Unrest piles pressure on Vietnam's Party chief

HANOI, Vietnam - The worst unrest in Vietnam for years has made for a very bad new year for Communist Party General-Secretary Le Kha Phieu.

Even before widespread protests by ethnic minority farmers in two Central Highland provinces this month, analysts had described Phieu as a man fighting for his political life.

While the protests appear to have been contained for now, they have done nothing for Phieu's reputation ahead of a key five-yearly congress of the ruling party tentatively scheduled for late March and expected to approve leadership changes.

Rumours have swirled about Phieu's fate ever since a Party Central Committee meeting last month.

It resolved that no Party members older than 65 years should be re-elected at the congress, with the exception of "key posts," but the committee's ideological chief Huu Tho added that in his opinion, no people over 70 should take such posts.

Phieu is 69 by the Western counting method and 70 by the Vietnamese, which counts age by each Lunar New Year passed.

Analysts believe the former political commissar has upset a broad spectrum of powerbrokers since becoming Party chief in 1997 -- reformers by being too conservative and conservatives by allowing too much reform.


They also point to his clumsy handling of a meeting with former U.S. President Bill Clinton in November as evidence of his remoteness from the political mood.

Instead of warming to clear popular enthusiasm towards the reconciliation thrust of the first visit by a U.S. president since the Vietnam War, Phieu used the occasion to hammer old Socialist ideals and remind Clinton of past U.S. iniquities.
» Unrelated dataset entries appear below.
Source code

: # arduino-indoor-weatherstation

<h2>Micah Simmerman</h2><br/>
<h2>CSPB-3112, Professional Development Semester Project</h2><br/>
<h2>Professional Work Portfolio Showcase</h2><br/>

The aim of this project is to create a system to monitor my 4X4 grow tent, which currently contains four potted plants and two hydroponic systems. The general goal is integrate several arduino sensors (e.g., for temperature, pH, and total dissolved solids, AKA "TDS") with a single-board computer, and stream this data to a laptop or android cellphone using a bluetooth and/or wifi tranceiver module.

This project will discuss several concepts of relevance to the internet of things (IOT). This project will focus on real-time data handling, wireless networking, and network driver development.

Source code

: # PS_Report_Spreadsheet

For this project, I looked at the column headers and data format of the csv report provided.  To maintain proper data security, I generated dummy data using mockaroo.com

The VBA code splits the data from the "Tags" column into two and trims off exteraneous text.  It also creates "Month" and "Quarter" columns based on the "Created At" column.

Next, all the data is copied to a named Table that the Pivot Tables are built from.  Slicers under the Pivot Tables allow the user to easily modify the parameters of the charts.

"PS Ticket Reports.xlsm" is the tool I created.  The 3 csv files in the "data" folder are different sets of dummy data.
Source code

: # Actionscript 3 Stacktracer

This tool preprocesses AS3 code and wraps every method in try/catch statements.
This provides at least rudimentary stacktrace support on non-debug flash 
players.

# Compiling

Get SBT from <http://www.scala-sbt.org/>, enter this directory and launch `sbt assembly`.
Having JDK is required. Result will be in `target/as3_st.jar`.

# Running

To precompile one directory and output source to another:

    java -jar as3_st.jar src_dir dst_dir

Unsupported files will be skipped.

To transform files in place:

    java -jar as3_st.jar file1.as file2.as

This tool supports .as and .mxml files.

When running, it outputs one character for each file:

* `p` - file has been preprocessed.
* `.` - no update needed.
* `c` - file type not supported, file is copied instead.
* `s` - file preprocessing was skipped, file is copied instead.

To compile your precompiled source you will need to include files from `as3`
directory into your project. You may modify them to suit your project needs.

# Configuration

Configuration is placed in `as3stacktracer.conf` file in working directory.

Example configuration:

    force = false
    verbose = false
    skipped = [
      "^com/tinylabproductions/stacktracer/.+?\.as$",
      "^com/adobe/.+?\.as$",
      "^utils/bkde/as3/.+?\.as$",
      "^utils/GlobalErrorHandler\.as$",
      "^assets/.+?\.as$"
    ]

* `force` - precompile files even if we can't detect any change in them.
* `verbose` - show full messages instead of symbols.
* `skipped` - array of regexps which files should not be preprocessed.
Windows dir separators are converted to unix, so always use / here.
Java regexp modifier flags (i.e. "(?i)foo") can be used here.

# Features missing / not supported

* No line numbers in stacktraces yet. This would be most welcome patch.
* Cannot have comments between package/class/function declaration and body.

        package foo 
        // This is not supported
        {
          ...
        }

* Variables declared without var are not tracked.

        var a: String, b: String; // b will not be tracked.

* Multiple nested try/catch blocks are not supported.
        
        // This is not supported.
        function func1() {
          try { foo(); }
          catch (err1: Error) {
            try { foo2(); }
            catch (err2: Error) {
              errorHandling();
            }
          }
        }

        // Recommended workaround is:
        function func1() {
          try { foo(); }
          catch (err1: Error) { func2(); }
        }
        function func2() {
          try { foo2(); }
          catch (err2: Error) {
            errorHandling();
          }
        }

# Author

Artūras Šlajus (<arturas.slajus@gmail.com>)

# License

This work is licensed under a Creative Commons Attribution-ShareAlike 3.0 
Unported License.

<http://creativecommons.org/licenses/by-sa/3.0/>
"It was a horribly inept performance that I think even disappointed conservatives," one diplomat said.

Vietnam expert Carl Thayer of the Asia Pacific Centre for Security Studies in Hawaii, said the highland protests, which involved thousands of people, could tip the balance against Phieu in the leadership debate.

"It couldn't have come at a worse time for the secretary-general," he said.

Residents have blamed the protests on disputes over land, religion and corruption and heavy handed attempts to impose Communist Party authority.

They have come ahead of a meeting on Tuesday of the U.S. Commission on International Religious Freedom that will consider whether sanctions would help press Hanoi to improve its record.

While Phieu had appeared secure in his post until late last year and was even rumoured to be seeking to combine it with the state presidency, talk about his likely political demise has become such common currency, survival would now be a surprise.

"It's almost taken on the feeling of a self-fulfilling prophecy," said the diplomat, adding that retaining such a conservative figure now would send a negative message about Vietnam's reform process to potential foreign investors.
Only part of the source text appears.